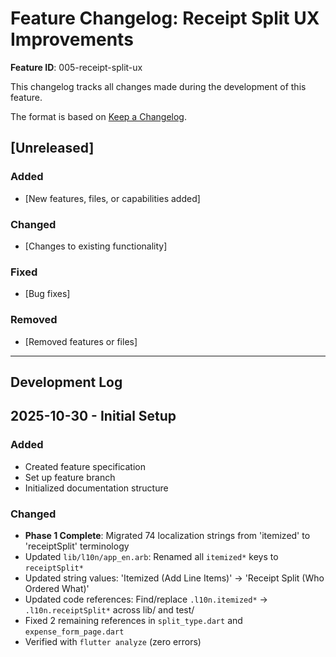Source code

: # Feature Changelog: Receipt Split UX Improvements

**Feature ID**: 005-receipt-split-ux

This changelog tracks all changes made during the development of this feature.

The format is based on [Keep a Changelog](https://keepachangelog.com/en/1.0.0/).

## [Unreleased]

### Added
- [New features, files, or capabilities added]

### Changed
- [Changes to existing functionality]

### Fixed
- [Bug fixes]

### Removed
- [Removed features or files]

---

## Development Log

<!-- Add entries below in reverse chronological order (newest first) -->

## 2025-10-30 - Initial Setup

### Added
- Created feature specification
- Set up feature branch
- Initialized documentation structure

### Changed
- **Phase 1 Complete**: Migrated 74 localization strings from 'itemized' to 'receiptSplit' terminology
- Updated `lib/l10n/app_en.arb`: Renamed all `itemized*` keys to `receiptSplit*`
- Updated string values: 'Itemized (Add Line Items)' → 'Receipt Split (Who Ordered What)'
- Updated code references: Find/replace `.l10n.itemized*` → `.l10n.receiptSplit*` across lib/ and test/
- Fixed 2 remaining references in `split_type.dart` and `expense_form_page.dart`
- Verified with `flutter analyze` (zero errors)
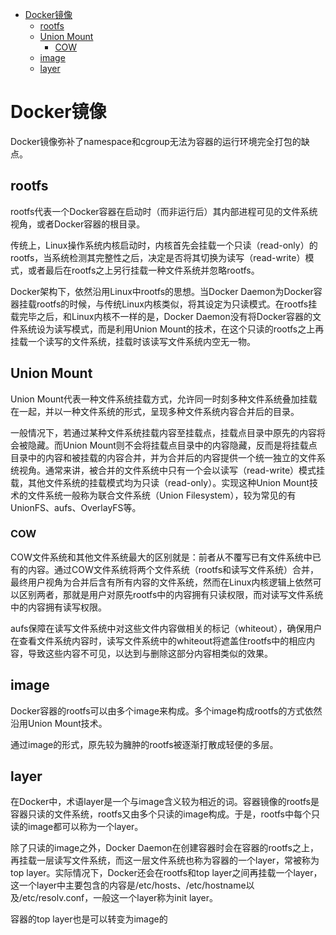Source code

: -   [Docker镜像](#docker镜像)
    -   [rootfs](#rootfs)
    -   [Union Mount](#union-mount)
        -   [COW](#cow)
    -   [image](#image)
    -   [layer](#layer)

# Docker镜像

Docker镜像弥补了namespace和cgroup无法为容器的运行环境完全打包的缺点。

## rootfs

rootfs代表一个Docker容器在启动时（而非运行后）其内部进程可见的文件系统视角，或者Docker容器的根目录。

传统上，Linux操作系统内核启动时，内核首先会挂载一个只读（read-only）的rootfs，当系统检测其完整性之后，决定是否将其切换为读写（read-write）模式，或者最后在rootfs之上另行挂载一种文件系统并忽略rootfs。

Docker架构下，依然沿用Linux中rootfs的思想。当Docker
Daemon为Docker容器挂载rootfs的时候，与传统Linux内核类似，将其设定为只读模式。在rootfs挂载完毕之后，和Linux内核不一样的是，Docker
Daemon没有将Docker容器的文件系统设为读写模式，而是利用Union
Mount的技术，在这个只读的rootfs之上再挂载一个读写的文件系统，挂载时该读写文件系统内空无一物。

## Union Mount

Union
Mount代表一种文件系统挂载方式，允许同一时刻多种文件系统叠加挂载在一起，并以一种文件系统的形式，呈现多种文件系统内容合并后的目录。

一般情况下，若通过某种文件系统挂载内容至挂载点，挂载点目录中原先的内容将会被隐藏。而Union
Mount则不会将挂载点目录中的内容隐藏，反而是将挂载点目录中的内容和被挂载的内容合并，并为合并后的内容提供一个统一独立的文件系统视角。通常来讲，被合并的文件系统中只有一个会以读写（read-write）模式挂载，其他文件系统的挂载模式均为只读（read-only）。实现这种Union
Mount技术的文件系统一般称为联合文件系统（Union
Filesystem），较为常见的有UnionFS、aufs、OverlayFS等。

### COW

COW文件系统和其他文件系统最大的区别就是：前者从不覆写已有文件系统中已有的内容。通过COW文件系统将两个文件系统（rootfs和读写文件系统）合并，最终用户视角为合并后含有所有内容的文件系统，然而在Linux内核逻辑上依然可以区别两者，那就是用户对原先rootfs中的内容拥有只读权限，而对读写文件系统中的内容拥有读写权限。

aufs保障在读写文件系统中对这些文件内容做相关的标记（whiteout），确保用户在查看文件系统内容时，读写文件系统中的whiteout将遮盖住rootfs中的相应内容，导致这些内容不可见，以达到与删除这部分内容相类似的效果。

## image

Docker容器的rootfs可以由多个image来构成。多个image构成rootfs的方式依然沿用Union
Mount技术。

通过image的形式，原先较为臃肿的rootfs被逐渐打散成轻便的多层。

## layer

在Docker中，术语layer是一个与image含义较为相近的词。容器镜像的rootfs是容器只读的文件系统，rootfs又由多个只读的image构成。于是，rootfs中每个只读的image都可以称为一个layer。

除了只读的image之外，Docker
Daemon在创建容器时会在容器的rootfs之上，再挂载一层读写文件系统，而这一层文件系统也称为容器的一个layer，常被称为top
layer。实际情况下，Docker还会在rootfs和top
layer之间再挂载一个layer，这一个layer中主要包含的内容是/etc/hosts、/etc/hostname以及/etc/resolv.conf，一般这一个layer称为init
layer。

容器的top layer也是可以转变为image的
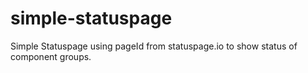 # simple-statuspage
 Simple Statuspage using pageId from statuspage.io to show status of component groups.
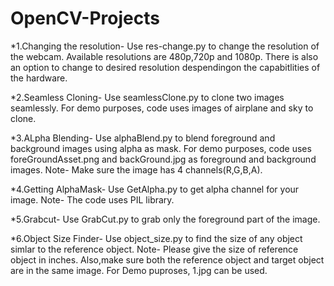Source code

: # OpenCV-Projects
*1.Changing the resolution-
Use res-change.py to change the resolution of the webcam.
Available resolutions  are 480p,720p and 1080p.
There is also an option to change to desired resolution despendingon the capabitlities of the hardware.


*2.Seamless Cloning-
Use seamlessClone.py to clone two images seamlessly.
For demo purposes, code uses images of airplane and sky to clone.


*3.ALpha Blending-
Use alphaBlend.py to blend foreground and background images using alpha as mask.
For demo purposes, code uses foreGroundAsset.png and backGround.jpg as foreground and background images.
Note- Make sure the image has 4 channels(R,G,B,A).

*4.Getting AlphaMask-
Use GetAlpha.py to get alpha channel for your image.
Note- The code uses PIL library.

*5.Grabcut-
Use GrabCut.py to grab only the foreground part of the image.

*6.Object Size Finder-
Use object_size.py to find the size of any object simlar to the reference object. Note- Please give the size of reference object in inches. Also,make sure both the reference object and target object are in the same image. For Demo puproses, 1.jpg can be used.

******

Copy out exactly the lines above beginning with the line that contains "The format is" and finishing with the line that contains "Docker架构下，依然沿用Linux中rootfs的思想。当Docker", including both; leave the pictures out.

The format is based on [Keep a Changelog](https://keepachangelog.com/en/1.0.0/).

## [Unreleased]

### Added
- [New features, files, or capabilities added]

### Changed
- [Changes to existing functionality]

### Fixed
- [Bug fixes]

### Removed
- [Removed features or files]

---

## Development Log

<!-- Add entries below in reverse chronological order (newest first) -->

## 2025-10-30 - Initial Setup

### Added
- Created feature specification
- Set up feature branch
- Initialized documentation structure

### Changed
- **Phase 1 Complete**: Migrated 74 localization strings from 'itemized' to 'receiptSplit' terminology
- Updated `lib/l10n/app_en.arb`: Renamed all `itemized*` keys to `receiptSplit*`
- Updated string values: 'Itemized (Add Line Items)' → 'Receipt Split (Who Ordered What)'
- Updated code references: Find/replace `.l10n.itemized*` → `.l10n.receiptSplit*` across lib/ and test/
- Fixed 2 remaining references in `split_type.dart` and `expense_form_page.dart`
- Verified with `flutter analyze` (zero errors)
Source code

: -   [Docker镜像](#docker镜像)
    -   [rootfs](#rootfs)
    -   [Union Mount](#union-mount)
        -   [COW](#cow)
    -   [image](#image)
    -   [layer](#layer)

# Docker镜像

Docker镜像弥补了namespace和cgroup无法为容器的运行环境完全打包的缺点。

## rootfs

rootfs代表一个Docker容器在启动时（而非运行后）其内部进程可见的文件系统视角，或者Docker容器的根目录。

传统上，Linux操作系统内核启动时，内核首先会挂载一个只读（read-only）的rootfs，当系统检测其完整性之后，决定是否将其切换为读写（read-write）模式，或者最后在rootfs之上另行挂载一种文件系统并忽略rootfs。

Docker架构下，依然沿用Linux中rootfs的思想。当Docker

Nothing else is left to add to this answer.